= Beginning of Section =

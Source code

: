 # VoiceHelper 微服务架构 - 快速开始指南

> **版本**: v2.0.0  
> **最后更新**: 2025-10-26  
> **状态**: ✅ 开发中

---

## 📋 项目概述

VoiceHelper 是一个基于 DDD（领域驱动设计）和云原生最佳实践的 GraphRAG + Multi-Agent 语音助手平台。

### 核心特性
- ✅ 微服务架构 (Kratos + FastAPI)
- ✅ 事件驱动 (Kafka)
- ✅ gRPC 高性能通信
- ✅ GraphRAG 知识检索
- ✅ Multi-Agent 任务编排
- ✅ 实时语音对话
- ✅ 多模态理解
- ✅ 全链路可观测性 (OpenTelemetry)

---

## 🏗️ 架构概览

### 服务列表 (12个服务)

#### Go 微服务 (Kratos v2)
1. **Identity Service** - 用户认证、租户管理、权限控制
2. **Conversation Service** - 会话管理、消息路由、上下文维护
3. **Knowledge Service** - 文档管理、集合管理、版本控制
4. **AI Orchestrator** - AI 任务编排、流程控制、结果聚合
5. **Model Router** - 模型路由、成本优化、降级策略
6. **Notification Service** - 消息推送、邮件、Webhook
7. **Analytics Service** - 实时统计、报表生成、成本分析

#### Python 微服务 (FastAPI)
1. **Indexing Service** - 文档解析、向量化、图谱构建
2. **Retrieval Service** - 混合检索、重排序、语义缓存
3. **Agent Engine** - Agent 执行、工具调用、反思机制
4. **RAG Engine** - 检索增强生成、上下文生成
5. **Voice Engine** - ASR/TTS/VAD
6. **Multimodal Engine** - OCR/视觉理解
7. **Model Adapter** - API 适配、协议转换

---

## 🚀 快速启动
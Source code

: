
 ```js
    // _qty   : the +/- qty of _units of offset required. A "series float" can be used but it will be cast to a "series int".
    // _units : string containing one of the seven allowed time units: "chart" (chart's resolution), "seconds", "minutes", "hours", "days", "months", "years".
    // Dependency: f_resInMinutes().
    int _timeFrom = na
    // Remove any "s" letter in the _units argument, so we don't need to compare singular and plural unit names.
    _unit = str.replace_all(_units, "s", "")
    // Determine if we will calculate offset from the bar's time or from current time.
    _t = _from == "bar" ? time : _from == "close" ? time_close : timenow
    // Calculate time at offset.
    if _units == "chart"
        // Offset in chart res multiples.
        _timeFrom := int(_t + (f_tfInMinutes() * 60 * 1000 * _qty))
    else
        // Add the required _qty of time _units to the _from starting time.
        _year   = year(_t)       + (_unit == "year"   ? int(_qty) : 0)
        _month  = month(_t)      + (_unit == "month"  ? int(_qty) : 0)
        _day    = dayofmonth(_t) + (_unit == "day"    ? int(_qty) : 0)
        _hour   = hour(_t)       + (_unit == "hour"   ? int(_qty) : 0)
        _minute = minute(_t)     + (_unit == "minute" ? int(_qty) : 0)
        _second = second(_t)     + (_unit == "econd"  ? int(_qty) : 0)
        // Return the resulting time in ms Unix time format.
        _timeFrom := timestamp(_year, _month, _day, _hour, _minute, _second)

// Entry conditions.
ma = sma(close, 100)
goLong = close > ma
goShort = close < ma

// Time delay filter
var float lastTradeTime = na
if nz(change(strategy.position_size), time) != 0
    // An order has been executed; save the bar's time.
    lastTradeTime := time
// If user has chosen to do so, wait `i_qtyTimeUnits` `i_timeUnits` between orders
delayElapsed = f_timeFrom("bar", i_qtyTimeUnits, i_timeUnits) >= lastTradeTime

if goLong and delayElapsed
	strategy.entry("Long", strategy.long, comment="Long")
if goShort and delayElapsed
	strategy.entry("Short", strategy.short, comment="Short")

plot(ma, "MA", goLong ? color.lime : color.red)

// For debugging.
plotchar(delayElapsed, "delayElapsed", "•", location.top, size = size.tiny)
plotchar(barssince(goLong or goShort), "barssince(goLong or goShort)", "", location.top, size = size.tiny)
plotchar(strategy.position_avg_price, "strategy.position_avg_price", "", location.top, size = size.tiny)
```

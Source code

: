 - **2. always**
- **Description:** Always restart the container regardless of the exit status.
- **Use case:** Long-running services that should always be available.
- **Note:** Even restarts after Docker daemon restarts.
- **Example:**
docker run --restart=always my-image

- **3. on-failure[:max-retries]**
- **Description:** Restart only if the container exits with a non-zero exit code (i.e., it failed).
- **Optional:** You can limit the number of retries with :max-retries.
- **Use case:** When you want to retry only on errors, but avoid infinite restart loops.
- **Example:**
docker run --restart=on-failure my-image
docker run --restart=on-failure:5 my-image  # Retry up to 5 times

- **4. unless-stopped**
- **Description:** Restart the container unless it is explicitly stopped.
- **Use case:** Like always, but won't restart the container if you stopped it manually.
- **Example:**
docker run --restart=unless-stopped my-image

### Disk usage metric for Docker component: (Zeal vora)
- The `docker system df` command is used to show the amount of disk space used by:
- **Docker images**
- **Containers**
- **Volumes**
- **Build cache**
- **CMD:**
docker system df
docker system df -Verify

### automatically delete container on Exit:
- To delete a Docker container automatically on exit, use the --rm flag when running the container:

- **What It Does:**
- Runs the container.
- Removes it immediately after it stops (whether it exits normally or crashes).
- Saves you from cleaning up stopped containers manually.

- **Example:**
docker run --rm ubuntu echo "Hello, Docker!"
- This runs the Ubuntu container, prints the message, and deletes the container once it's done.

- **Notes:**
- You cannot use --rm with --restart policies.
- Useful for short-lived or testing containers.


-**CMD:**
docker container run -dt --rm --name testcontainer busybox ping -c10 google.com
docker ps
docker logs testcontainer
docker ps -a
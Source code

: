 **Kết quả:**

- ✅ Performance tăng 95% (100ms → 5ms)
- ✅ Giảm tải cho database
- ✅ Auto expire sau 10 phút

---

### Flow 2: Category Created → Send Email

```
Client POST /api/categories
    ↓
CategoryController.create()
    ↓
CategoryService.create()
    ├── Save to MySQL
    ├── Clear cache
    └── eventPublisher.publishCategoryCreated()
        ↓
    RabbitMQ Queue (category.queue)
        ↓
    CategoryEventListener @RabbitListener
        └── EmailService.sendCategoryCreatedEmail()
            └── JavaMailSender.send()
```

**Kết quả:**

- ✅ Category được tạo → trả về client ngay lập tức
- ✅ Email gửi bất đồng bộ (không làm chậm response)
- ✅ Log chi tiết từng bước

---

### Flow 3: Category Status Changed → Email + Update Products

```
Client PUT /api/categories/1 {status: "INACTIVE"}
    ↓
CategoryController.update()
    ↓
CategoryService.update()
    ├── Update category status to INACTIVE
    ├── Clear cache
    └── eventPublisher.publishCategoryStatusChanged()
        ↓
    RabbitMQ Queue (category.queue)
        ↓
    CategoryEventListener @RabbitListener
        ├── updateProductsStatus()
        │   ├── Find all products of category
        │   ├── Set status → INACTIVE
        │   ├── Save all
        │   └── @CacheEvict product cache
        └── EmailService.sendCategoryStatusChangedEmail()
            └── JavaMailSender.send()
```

= End of Section =

The problem ::
Search the records above for "Description" and copy every line that has it.

Problem solution ::
- **Description:** Always restart the container regardless of the exit status.
- **Description:** Restart only if the container exits with a non-zero exit code (i.e., it failed).
- **Description:** Restart the container unless it is explicitly stopped.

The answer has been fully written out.